Robustness Analysis of Preconditioned Successive Projection Algorithm for General Form of Separable NMF Problem
This addresses a theoretical gap for practitioners in fields like topic modeling and hyperspectral imaging, though it is incremental as it extends prior work.
The paper tackles the robustness of the preconditioned successive projection algorithm for separable nonnegative matrix factorization under realistic conditions where the dimension exceeds the factorization rank, proving that it remains robust to noise.
The successive projection algorithm (SPA) has been known to work well for separable nonnegative matrix factorization (NMF) problems arising in applications, such as topic extraction from documents and endmember detection in hyperspectral images.
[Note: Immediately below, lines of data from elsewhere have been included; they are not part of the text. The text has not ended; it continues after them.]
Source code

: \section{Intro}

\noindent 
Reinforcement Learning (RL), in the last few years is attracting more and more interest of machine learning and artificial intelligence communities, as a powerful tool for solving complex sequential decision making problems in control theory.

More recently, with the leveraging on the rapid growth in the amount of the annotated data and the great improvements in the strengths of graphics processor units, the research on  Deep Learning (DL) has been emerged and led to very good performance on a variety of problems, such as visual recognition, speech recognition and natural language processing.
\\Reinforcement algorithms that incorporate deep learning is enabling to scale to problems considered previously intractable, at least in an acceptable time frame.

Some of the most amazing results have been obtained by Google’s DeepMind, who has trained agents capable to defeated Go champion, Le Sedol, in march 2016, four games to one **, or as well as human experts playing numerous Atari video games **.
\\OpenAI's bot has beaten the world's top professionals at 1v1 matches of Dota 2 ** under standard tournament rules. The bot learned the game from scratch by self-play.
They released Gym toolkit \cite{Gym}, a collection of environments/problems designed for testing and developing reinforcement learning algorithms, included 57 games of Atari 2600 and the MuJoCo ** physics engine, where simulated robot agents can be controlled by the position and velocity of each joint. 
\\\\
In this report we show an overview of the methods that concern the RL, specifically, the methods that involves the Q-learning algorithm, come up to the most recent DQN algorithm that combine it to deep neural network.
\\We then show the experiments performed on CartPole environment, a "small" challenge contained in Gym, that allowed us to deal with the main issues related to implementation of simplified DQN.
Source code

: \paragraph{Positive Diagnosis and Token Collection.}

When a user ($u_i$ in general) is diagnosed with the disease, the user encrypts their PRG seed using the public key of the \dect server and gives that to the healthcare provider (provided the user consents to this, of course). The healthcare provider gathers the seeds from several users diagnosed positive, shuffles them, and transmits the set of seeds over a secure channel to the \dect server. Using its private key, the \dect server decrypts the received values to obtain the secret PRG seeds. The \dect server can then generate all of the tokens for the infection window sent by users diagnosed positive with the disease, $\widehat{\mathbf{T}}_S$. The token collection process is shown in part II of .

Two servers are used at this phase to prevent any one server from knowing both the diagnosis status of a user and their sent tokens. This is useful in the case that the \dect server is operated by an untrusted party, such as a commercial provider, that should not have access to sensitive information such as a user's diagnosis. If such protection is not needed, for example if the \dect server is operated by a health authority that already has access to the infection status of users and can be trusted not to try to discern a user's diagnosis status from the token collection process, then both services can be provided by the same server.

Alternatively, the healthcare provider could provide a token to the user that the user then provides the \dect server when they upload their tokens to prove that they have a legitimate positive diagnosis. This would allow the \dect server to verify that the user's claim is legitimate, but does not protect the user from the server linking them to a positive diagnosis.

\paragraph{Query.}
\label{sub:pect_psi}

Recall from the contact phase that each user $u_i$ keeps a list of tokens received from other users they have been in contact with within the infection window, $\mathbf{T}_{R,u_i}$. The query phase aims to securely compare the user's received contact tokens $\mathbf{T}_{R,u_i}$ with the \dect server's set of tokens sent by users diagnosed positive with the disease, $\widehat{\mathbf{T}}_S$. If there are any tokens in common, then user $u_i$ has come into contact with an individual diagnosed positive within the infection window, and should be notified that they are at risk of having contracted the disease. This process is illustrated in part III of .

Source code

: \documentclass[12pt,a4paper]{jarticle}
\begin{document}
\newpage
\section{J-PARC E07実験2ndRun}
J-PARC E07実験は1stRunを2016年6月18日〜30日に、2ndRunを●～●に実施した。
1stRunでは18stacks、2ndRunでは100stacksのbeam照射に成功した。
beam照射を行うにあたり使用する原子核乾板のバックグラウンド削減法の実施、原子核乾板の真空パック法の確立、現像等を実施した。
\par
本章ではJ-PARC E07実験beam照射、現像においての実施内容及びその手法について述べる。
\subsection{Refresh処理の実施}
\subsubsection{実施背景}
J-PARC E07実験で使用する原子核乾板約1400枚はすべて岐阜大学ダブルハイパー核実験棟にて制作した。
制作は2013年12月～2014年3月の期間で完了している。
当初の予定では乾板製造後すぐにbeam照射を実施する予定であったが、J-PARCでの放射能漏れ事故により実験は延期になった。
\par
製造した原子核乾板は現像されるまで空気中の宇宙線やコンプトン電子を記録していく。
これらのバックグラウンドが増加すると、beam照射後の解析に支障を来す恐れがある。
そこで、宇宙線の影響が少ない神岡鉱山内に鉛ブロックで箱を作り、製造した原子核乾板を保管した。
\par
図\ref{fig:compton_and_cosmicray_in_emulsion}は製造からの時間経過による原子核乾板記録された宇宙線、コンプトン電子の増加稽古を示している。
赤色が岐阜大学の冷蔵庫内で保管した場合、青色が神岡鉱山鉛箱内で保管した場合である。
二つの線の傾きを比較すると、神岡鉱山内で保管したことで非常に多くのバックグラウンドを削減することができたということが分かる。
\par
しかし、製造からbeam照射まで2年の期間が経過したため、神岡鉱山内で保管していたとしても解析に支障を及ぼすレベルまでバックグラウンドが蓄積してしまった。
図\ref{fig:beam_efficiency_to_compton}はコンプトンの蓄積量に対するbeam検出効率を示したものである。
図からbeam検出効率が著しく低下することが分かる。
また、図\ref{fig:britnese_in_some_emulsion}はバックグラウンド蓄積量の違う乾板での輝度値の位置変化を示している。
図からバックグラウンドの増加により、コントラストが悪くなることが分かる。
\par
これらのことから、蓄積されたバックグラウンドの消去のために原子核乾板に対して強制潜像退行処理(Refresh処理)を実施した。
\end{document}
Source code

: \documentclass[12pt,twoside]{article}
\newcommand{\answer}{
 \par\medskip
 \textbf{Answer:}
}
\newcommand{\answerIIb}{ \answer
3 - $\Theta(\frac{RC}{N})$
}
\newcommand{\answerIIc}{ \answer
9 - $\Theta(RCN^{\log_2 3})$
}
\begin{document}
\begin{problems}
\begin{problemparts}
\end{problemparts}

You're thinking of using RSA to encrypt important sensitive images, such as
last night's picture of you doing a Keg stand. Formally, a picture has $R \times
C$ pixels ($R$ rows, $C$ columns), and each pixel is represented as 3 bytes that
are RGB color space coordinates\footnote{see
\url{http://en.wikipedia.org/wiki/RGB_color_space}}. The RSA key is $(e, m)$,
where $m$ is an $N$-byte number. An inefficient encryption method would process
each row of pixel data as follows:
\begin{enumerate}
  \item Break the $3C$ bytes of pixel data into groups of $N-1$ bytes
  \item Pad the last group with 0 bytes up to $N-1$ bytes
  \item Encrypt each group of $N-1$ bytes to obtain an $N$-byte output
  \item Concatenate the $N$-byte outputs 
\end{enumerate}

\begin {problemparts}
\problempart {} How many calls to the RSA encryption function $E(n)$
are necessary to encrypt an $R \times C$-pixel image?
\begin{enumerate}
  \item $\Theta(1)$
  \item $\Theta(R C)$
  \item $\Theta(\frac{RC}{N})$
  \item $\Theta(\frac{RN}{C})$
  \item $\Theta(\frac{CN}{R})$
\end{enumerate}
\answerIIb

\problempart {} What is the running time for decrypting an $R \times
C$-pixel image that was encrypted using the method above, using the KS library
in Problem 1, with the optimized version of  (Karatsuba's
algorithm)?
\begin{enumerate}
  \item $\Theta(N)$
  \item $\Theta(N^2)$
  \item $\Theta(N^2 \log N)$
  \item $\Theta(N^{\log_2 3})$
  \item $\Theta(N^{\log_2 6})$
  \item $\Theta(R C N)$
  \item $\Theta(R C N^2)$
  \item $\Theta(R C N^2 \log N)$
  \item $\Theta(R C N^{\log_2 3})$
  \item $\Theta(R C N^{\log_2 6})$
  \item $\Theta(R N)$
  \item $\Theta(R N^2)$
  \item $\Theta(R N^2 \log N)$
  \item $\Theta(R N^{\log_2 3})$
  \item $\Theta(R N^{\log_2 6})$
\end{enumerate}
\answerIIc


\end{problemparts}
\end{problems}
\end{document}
One of the reasons is in that the algorithm is robust to noise. Gillis and Vavasis showed in [SIAM J. Optim., 25(1), pp. 677-698, 2015] that a preconditioner can further enhance its noise robustness. The proof rested on the condition that the dimension $d$ and factorization rank $r$ in the separable NMF problem coincide with each other. However, it may be unrealistic to expect that the condition holds in separable NMF problems appearing in actual applications; in such problems, $d$ is usually greater than $r$. This paper shows, without the condition $d=r$, that the preconditioned SPA is robust to noise.